Stored items:
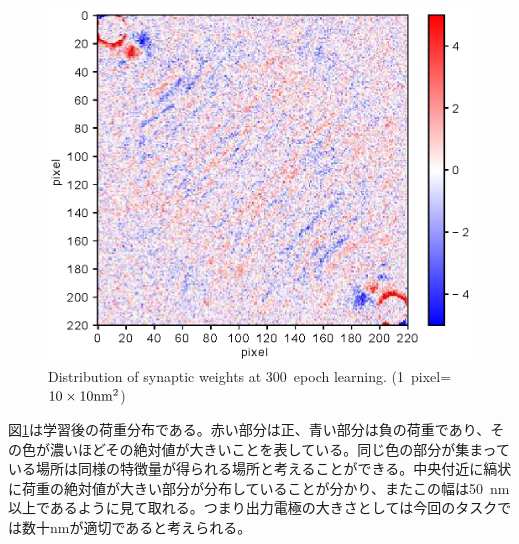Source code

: \documentclass[a4j, twocolumn]{jsarticle}
\begin{document}
\begin{figure}
\centering
\includegraphics[width=1\hsize]{./figures/meanweightsinsqr128_32i_l_hilsinsqr128_32i_t_hil_timesequence_epoch300_batchsize32_mask10_eta30_transition0.eps} 
\caption{Distribution of synaptic weights at 300~epoch learning. (1~pixel=$10\times10 \rm{nm^2}$)}
\label{fig:weightsinsqr128_32i}
\end{figure}

図\ref{fig:weightsinsqr128_32i}は学習後の荷重分布である。赤い部分は正、青い部分は負の荷重であり、その色が濃いほどその絶対値が大きいことを表している。同じ色の部分が集まっている場所は同様の特徴量が得られる場所と考えることができる。中央付近に縞状に荷重の絶対値が大きい部分が分布していることが分かり、またこの幅は50~nm以上であるように見て取れる。つまり出力電極の大きさとしては今回のタスクでは数十nmが適切であると考えられる。
\end{document}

Your task: Return all the records exactly. Skip the pictures.

Written solution:
Source code

: \documentclass[a4j, twocolumn]{jsarticle}
\begin{document}
\begin{figure}
\centering
\includegraphics[width=1\hsize]{./figures/meanweightsinsqr128_32i_l_hilsinsqr128_32i_t_hil_timesequence_epoch300_batchsize32_mask10_eta30_transition0.eps} 
\caption{Distribution of synaptic weights at 300~epoch learning. (1~pixel=$10\times10 \rm{nm^2}$)}
\label{fig:weightsinsqr128_32i}
\end{figure}

図\ref{fig:weightsinsqr128_32i}は学習後の荷重分布である。赤い部分は正、青い部分は負の荷重であり、その色が濃いほどその絶対値が大きいことを表している。同じ色の部分が集まっている場所は同様の特徴量が得られる場所と考えることができる。中央付近に縞状に荷重の絶対値が大きい部分が分布していることが分かり、またこの幅は50~nm以上であるように見て取れる。つまり出力電極の大きさとしては今回のタスクでは数十nmが適切であると考えられる。
\end{document}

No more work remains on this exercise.